Michel Urvoy que faut il essayer encore contre le chômage ?

 

Certes on n’a pas tout essayé, pire encore patronat  et gouvernement ont depuis 1993 développé  des multiples formes de précarisation de l’emploi sans effet sur le chômage au contraire.
Les réponses esquissés par M Urvoy me semblent reposer sur des présupposés contestables pour analyser le chômage aujourd’hui :

La surestimation des emploi dits vacants des centaines de milliers dit il, suivant le MEDEF et la ministre. Pôle Emploi estime entre 100 et 150 000  ce nombre ce qui  relativise l’impact sur le chômage : c’est une proportion infime des 3,2 millions d’offres. Ils n’ont un effet négatif que sur un petit nombre d’entreprise et de territoire. Ça n’a pas empêché la création depuis 2015 d’un million d’emplois y compris dans l’industrie où les experts nous prédisaient la baisse définitive de l’emploi.
Il faudrait peut être s’interroger sur  la faible croissance des salaires (1,8 % contre 3 en 2007) alors qu’il y aurait des difficultés de recrutement : et si les emplois « en tension » trouvaient  leur origine dans le mélange conditions de travail difficiles- bas salaires ?

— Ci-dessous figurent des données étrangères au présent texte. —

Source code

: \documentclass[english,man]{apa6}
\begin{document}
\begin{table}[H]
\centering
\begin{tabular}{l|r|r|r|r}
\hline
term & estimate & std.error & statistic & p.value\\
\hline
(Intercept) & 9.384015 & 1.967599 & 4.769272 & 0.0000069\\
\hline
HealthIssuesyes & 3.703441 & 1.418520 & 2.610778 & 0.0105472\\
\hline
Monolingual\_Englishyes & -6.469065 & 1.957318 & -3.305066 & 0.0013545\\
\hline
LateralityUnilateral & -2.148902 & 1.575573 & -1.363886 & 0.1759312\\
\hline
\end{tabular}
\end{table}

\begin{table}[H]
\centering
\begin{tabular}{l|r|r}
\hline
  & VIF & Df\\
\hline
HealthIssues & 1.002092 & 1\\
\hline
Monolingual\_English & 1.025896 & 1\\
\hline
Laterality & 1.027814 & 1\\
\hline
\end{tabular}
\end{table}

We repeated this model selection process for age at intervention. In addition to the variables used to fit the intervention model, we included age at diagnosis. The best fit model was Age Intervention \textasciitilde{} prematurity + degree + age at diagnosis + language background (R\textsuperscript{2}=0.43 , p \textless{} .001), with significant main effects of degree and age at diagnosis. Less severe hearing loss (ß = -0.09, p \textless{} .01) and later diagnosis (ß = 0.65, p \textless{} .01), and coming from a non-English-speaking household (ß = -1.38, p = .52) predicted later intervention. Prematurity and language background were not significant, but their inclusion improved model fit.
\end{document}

C’est affligeant de voir M Urvoy reprendre le discours du chômeur fainéant : chacun connaît, a entendu parler, connaît quelqu’un qui connaît un profiteur qui se vautre dans le luxe avec ses allocs chômage inférieures au seuil de pauvreté. Que ce discours soit repris par des élus ou des ministres ne lui confère aucune vérité scientifique. Chômeur-euse-s cherchent du travail mais quand les offres d’emplois durables  représente moins d’un quart des inscrits, peut on reprocher aux  chercheur-euse-s d’emploi de n’en avoir pas trouvé? Enfin le chômage aujourd’hui n’est plus le non travail absolu , pour une bonne partie des personnes travaillent et sont en chômage à temps partiel , il n’ont donc pas peur de se lever tôt quand on veut bien les embaucher .

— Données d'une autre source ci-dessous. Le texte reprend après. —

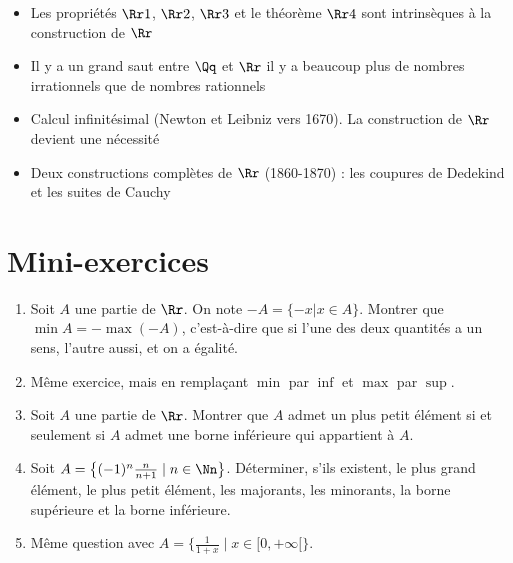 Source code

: \begin{frame}
\begin{itemize}[<+->]
  \item Les propriétés $\Rr1$, $\Rr2$, $\Rr3$ et le théorème $\Rr4$
sont intrinsèques à la construction de $\Rr$

  \item Il y a un grand saut entre $\Qq$ et $\Rr$ 
 \og{}il y a beaucoup plus de nombres irrationnels que de nombres rationnels \fg{}


  \item Calcul infinitésimal (Newton et Leibniz vers 1670). La construction de $\Rr$ devient 
  une nécessité

  \item Deux constructions complètes de $\Rr$ (1860-1870) : les coupures de Dedekind et les suites de Cauchy


\end{itemize}
\end{frame}



\section*{Mini-exercices}


\begin{frame}
\begin{miniexercice}
\begin{enumerate}
  \item Soit $A$ une partie de $\Rr$. On note $-A=\{-x| x\in A\}$. Montrer que $\min A=-\max(-A)$, 
c'est-à-dire que si l'une des deux quantités a un sens, l'autre aussi, et on a égalité.
  \item Même exercice, mais en remplaçant $\min$ par $\inf$ et $\max$ par $\sup$.
  \item Soit $A$ une partie de $\Rr$. Montrer que $A$ admet un plus petit 
élément si et seulement si $A$ admet une borne inférieure qui appartient à $A$.
  \item Soit $A=\big\{(-1)^n \frac{n}{n+1}\mid n\in \Nn\big\}$. Déterminer, s'ils existent, le plus grand élément, le plus petit élément,
les majorants, les minorants, la borne supérieure et la borne inférieure.
  \item Même question avec $A= \big\{ \frac{1}{1+x} \mid x \in [0,+\infty[ \big\}$.
  \end{enumerate}
\end{miniexercice}
\end{frame}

Il y a un oubli dans la tribune de M Urvoy c’est le développement de la précarité qui n’est pas évoquée. Le s multiplies emplois précaires ne sont pas un marchepied pour l’emploi : au mieux ils prolongent de manière illégale les périodes d’essai, au pire ils deviennent un mode normal d’emploi : ils développent des travailleurs pauvres soumis à l’accumulation de difficultés d’insertion sociale .Pour les sénior-e-s c’est trop souvent l’entrée dans une spirale vers le chômage de longue durée.  Au total ce sont des  millions qui sont dans ce « halo du chômage » ;  s’il y a 3 millions de chômeurs à temps plein à un moment donné, ce sont 10  millions qui subissent le sous-emploi.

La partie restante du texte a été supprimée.